What the task asks |
Look for "here" in every line of the listing. Copy the lines that have it.
------ Data section
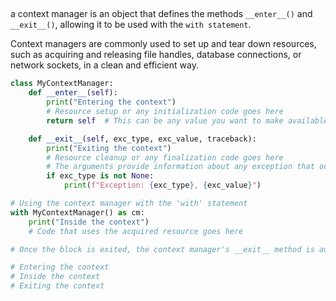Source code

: ## 

a context manager is an object that defines the methods `__enter__()` and `__exit__()`, allowing it to be used with the `with statement`. 

Context managers are commonly used to set up and tear down resources, such as acquiring and releasing file handles, database connections, or network sockets, in a clean and efficient way.

```py
class MyContextManager:
    def __enter__(self):
        print("Entering the context")
        # Resource setup or any initialization code goes here
        return self  # This can be any value you want to make available in the 'as' clause

    def __exit__(self, exc_type, exc_value, traceback):
        print("Exiting the context")
        # Resource cleanup or any finalization code goes here
        # The arguments provide information about any exception that occurred within the 'with' block
        if exc_type is not None:
            print(f"Exception: {exc_type}, {exc_value}")

# Using the context manager with the 'with' statement
with MyContextManager() as cm:
    print("Inside the context")
    # Code that uses the acquired resource goes here

# Once the block is exited, the context manager's __exit__ method is automatically called

# Entering the context
# Inside the context
# Exiting the context
```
------------
Solution below |
        # Resource setup or any initialization code goes here
        # Resource cleanup or any finalization code goes here
    # Code that uses the acquired resource goes here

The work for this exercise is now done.